Même si Spectra insiste pour dire qu'il s'agit d'une «excellente nouvelle», l'annonce du déménagement des FrancoFolies en juin l'an prochain a été plutôt mal reçue, tant à Montréal qu'ailleurs en province.

«On peut dire que c'est une surprise totale», dit Luc Savard, directeur général du Comité de la Fête nationale à Montréal, qui ne mâche pas ses mots envers la démarche de Spectra, organisatrice des Francos. «Si Alain Simard est incapable de présenter un événement sans déficit, on ne va pas pelleter le problème dans la cour des autres.»

À Québec, le maire Régis Labeaume a aussi dénoncé cette décision «unilatérale». Alain Simard «a fait la pire affaire qu'il pouvait», dit le maire Labeaume, ancien président du Festival d'été de Québec. Le Festival craint de ne plus pouvoir mettre la main sur la «crème des artistes français», qui ne viendront qu'une seule fois pendant l'été, soit à Montréal en juin.

«Les gouvernements ont le dernier mot, dit Régis Labeaume. Ce sont eux qui les subventionnent. Ils vont devoir expliquer à la population du Québec pourquoi ils sont d'accord pour qu'un homme d'affaires, président de Spectra, tire la couverture de son bord et que les autres organisations publiques soient potentiellement dans le trouble. Ça ne fonctionne pas comme ça.»

Le ministère du Tourisme «prend acte» de la décision de Spectra et de la Ville de Montréal, dont il dit n'avoir pris connaissance qu'hier après-midi.

«Les dates de festivals sont déterminées par les organisateurs et les municipalités, dit l'attachée de presse de la ministre Nicole Ménard.
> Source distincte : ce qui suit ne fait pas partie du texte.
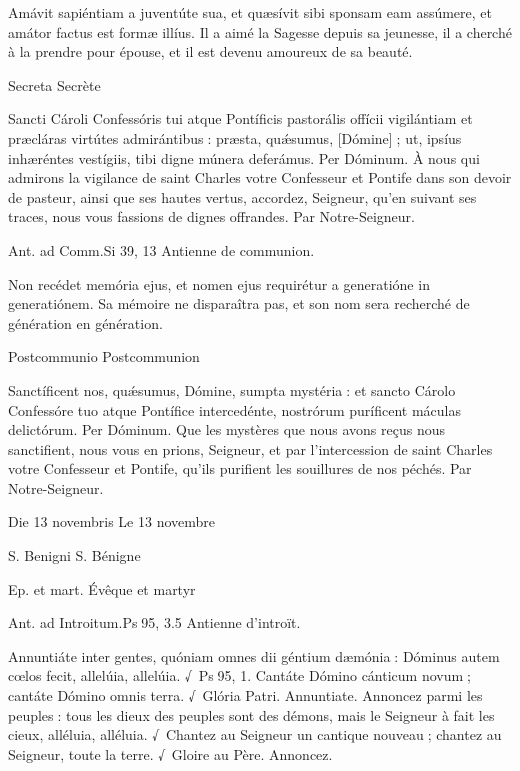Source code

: \begin{paracol}{2}
Amávit sapiéntiam a juventúte sua, et quæsívit sibi sponsam eam assúmere, et amátor factus est formæ illíus.
\switchcolumn
Il a aimé la Sagesse depuis sa jeunesse, il a cherché à la prendre pour épouse, et il est devenu amoureux de sa beauté.
\switchcolumn*

Secreta
\switchcolumn
Secrète
\switchcolumn*

Sancti Cároli Confessóris tui  atque Pontíficis pastorális offícii vigilántiam et præcláras virtútes admirántibus : præsta, quǽsumus, [Dómine] ; ut, ipsíus inhæréntes vestígiis, tibi digne múnera deferámus. Per Dóminum.
\switchcolumn
À nous qui admirons la vigilance de saint  Charles votre Confesseur et Pontife dans son devoir de pasteur, ainsi que ses hautes vertus, accordez, Seigneur, qu’en suivant ses traces, nous vous fassions de dignes offrandes. Par Notre-Seigneur.
\switchcolumn*

Ant. ad Comm.\hfill Si 39, 13
\switchcolumn
Antienne de communion.
\switchcolumn*

Non recédet memória ejus, et nomen ejus requirétur a generatióne in generatiónem.
\switchcolumn
Sa mémoire ne disparaîtra pas, et son nom sera recherché de génération en génération.
\switchcolumn*

Postcommunio
\switchcolumn
Postcommunion
\switchcolumn*

Sanctíficent nos, quǽsumus, Dómine,  sumpta mystéria : et sancto Cárolo Confessóre tuo atque Pontífice intercedénte, nostrórum puríficent máculas delictórum. Per Dóminum.
\switchcolumn
Que les mystères que nous avons reçus  nous sanctifient, nous vous en prions, Seigneur, et par l’intercession de saint Charles votre Confesseur et Pontife, qu’ils purifient les souillures de nos péchés. Par Notre-Seigneur.
\switchcolumn*

Die 13 novembris
\switchcolumn
Le 13 novembre
\switchcolumn*

S. Benigni
\switchcolumn
S. Bénigne
\switchcolumn*

Ep. et mart.
\switchcolumn
Évêque et martyr
\switchcolumn*

Ant. ad Introitum.\hfill Ps 95, 3.5
\switchcolumn
Antienne d’introït.
\switchcolumn*

Annuntiáte inter gentes, quóniam  omnes dii géntium dæmónia : Dóminus autem cœlos fecit, allelúia, allelúia. √~Ps 95, 1. Cantáte Dómino cánticum novum ; cantáte Dómino omnis terra. √~Glória Patri. Annuntiate.
\switchcolumn
Annoncez parmi les peuples : tous les  dieux des peuples sont des démons, mais le Seigneur à fait les cieux, alléluia, alléluia. √~Chantez au Seigneur un cantique nouveau ; chantez au Seigneur, toute la terre. √~Gloire au Père. Annoncez.
\switchcolumn*


\end{paracol}
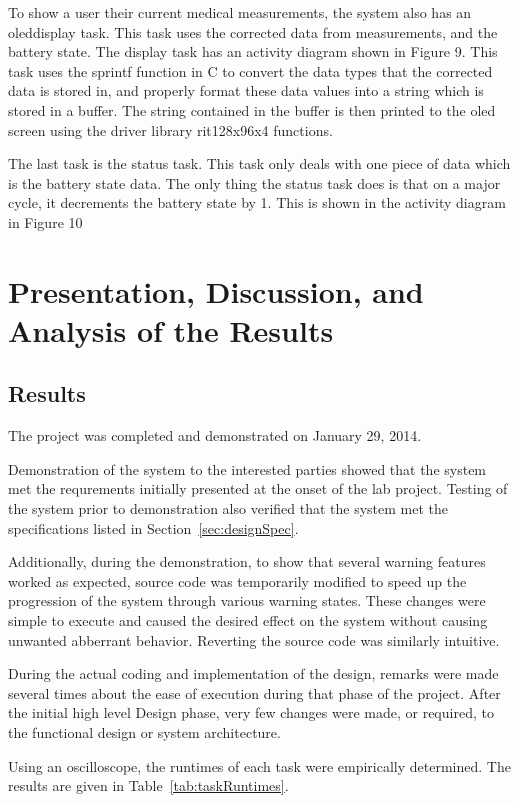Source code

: \documentclass[12pt]{article} %
\begin{document}
To show a user their current medical measurements, the system also has an
oleddisplay task. This task uses the corrected data from measurements, and the
battery state. The display task has an activity diagram shown in Figure 9. This
task uses the sprintf function in C to convert the data types that the
corrected data is stored in, and properly format these data values into a
string which is stored in a buffer. The string contained in the buffer is then
printed to the oled screen using the driver library rit128x96x4 functions.

The last task is the status task. This task only deals with one piece of data
which is the battery state data. The only thing the status task does is that on
a major cycle, it decrements the battery state by 1. This is shown in the
activity diagram in Figure 10

\section{Presentation, Discussion, and Analysis of the Results}

\subsection{Results}
The project was completed and demonstrated on January 29, 2014.

Demonstration of the system to the interested parties showed that the system met the requrements initially presented at the onset of the lab project.
Testing of the system prior to demonstration also verified that the system met the specifications listed in Section~\ref{sec:designSpec}.

Additionally, during the demonstration, to show that several warning features worked as expected, source code was temporarily modified to speed up the progression of the system through various warning states. These changes were simple to execute and caused the desired effect on the system without causing unwanted abberrant behavior. Reverting the source code was similarly intuitive.

During the actual coding and implementation of the design, remarks were made several times about the ease of execution during that phase of the project. After the initial high level Design phase, very few changes were made, or required, to the functional design or system architecture.

Using an oscilloscope, the runtimes of each task were empirically determined. The results are given in Table~\ref{tab:taskRuntimes}.
\end{document}
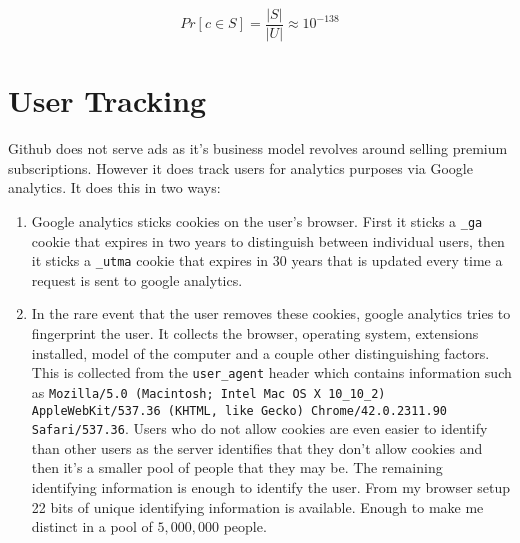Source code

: \documentclass[12pt]{article}
\begin{document}
$$Pr[c \in S] = \frac{|S|}{|U|} \approx 10^{-138}$$


\section{User Tracking}\label{tracking}
Github does not serve ads as it's business model revolves around selling premium subscriptions. However it does track users for analytics purposes via Google analytics. It does this in two ways:

\begin{enumerate}
\item Google analytics sticks cookies on the user's browser. First it sticks a {\tt \_ga} cookie that expires in two years to distinguish between individual users, then it sticks a {\tt \_utma} cookie that expires in 30 years that is updated every time a request is sent to google analytics. %
\item In the rare event that the user removes these cookies, google analytics tries to fingerprint the user. It collects the browser, operating system, extensions installed, model of the computer and a couple other distinguishing factors. This is collected from the {\tt user\_agent} header which contains information such as {\tt Mozilla/5.0 (Macintosh; Intel Mac OS X 10\_10\_2) AppleWebKit/537.36 (KHTML, like Gecko) Chrome/42.0.2311.90 Safari/537.36}. Users who do not allow cookies are even easier to identify than other users as the server identifies that they don't allow cookies and then it's a smaller pool of people that they may be. The remaining identifying information is enough to identify the user. From my browser setup 22 bits of unique identifying information is available. Enough to make me distinct in a pool of $5,000,000$ people.

\begin{figure}




\end{figure}
\end{enumerate}
\end{document}
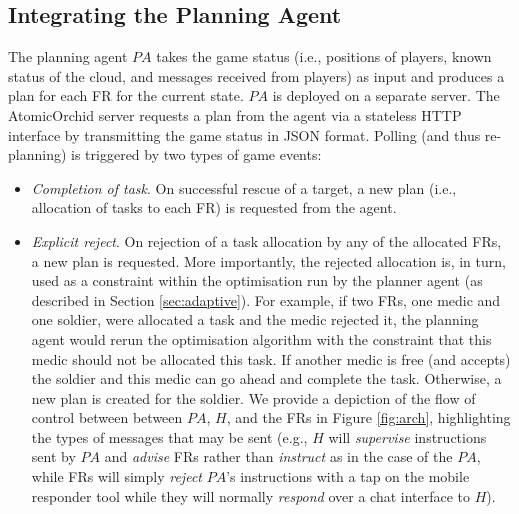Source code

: 
\subsection{Integrating the Planning Agent}
\noindent The planning agent $PA$ takes the game status (i.e., positions of players, known status of the cloud, and messages received from players) as input and produces a plan for each FR  for the current state. $PA$ is deployed on a separate server. The AtomicOrchid server requests a plan from the agent via a stateless HTTP interface by transmitting the game status in JSON format. Polling (and thus re-planning) is triggered by two types of game events:
\begin{itemize}
\item \textit{Completion of task}. On successful rescue of a target, a new plan (i.e., allocation of tasks to each FR) is requested from the agent.
\item \textit{Explicit reject}. On rejection of a task allocation by any of the allocated FRs, a new plan is requested.  More importantly, the rejected allocation is, in turn, used as a constraint within the optimisation run by the planner agent (as described in Section \ref{sec:adaptive}). For example, if two FRs, one medic and one soldier, were allocated a task and the medic rejected it, the planning agent would rerun the optimisation algorithm with the constraint that this medic should not be allocated this task. If another medic is free (and accepts) the soldier and this medic can go ahead and complete the task. Otherwise, a new plan is created for the soldier. We provide a depiction of the flow of control between  between $PA$, $H$, and the FRs in Figure \ref{fig:arch}, highlighting the types of messages that may be sent (e.g., $H$ will \emph{supervise} instructions sent by $PA$ and \emph{advise} FRs rather than \emph{instruct} as in the case of the $PA$, while FRs will simply \emph{reject} $PA$'s instructions with a tap on the mobile responder tool while they will normally \emph{respond} over a chat interface to $H$).
\end{itemize} 

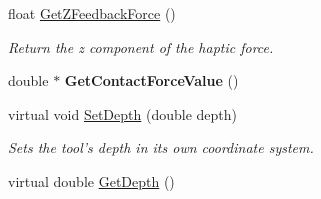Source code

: \begin{DoxyCompactItemize}
float \hyperlink{classvtkToolLaparoscopy_a2743b59822a1b2b2d8c04f45dca44e32}{GetZFeedbackForce} ()
\begin{DoxyCompactList}\small\item\em Return the z component of the haptic force. \item\end{DoxyCompactList}\item 
\hypertarget{classvtkToolLaparoscopy_a18bfe188dcad7c3a92cfdcd8ae884793}{
double $\ast$ {\bfseries GetContactForceValue} ()}
\label{classvtkToolLaparoscopy_a18bfe188dcad7c3a92cfdcd8ae884793}

\item 
\hypertarget{classvtkToolLaparoscopy_aea85d0db2cb378945849caacee3bc9c3}{
virtual void \hyperlink{classvtkToolLaparoscopy_aea85d0db2cb378945849caacee3bc9c3}{SetDepth} (double depth)}
\label{classvtkToolLaparoscopy_aea85d0db2cb378945849caacee3bc9c3}

\begin{DoxyCompactList}\small\item\em Sets the tool's depth in its own coordinate system. \item\end{DoxyCompactList}\item 
\hypertarget{classvtkToolLaparoscopy_a2d28c6db45f08f54b1153e0f258502c0}{
virtual double \hyperlink{classvtkToolLaparoscopy_a2d28c6db45f08f54b1153e0f258502c0}{GetDepth} ()}
\label{classvtkToolLaparoscopy_a2d28c6db45f08f54b1153e0f258502c0}


\end{DoxyCompactItemize}
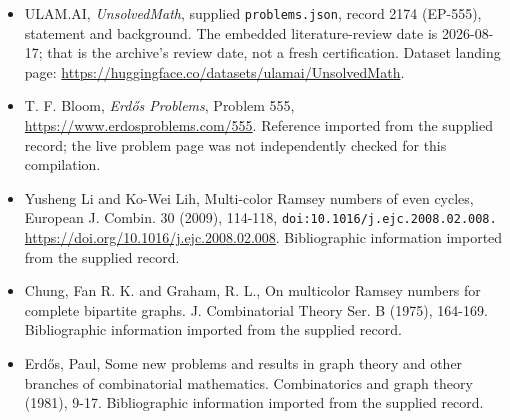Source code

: \documentclass[11pt,a4paper]{article}
\begin{document}
{\small

\begin{itemize}

\item[\hypertarget{source:2174:1}{S1}] ULAM.AI, \emph{UnsolvedMath}, supplied \texttt{problems.json}, record 2174 (EP-555), statement and background. The embedded literature-review date is 2026-08-17; that is the archive’s review date, not a fresh certification. Dataset landing page: \url{https://huggingface.co/datasets/ulamai/UnsolvedMath}.

\item[\hypertarget{source:2174:2}{S2}] T. F. Bloom, \emph{Erdős Problems}, Problem 555, \url{https://www.erdosproblems.com/555}. Reference imported from the supplied record; the live problem page was not independently checked for this compilation.

\item[\hypertarget{source:2174:3}{S3}] Yusheng Li and Ko-Wei Lih, Multi-color Ramsey numbers of even cycles, European J. Combin. 30 (2009), 114-118, \nolinkurl{doi:10.1016/j.ejc.2008.02.008.} \url{https://doi.org/10.1016/j.ejc.2008.02.008}. Bibliographic information imported from the supplied record.

\item[\hypertarget{source:2174:4}{S4}] Chung, Fan R. K. and Graham, R. L., On multicolor Ramsey numbers for complete bipartite graphs. J. Combinatorial Theory Ser. B (1975), 164-169. Bibliographic information imported from the supplied record.

\item[\hypertarget{source:2174:5}{S5}] Erd\H{o}s, Paul, Some new problems and results in graph theory and other branches of combinatorial mathematics. Combinatorics and graph theory (1981), 9-17. Bibliographic information imported from the supplied record.

\end{itemize}

}

\label{end:2174}
\end{document}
Il n'appartient pas au gouvernement ni à la ministre du Tourisme d'intervenir.»

Luc Savard craint que Spectra n'empêche les artistes qu'elle présentera dans des spectacles payants aux Francos de participer à des spectacles gratuits une semaine plus tard à la Fête nationale. Il s'inquiète aussi de l'appui des commanditaires privés. «On en partage plusieurs et je ne serais pas surpris qu'il y ait un réajustement de leur stratégie. La Fête nationale, c'est une journée. Les Francos durent 10 jours.»

Spectra s'engage à ne jamais empiéter sur la Fête nationale, mais Luc Savard est sceptique. «La Fête nationale change de jour dans la semaine et les Francos ont besoin de deux fins de semaine. Je n'y crois pas, je n'ai aucune confiance.»

De son côté, le Festival d'été de Québec a appris la nouvelle avec «consternation», avant de convoquer d'urgence son comité de direction. Le Festival, qui a eu lieu cette année du 9 au 19 juillet, craint de perdre en visibilité dans les médias montréalais et nationaux, selon la directrice des communications, Luci Tremblay.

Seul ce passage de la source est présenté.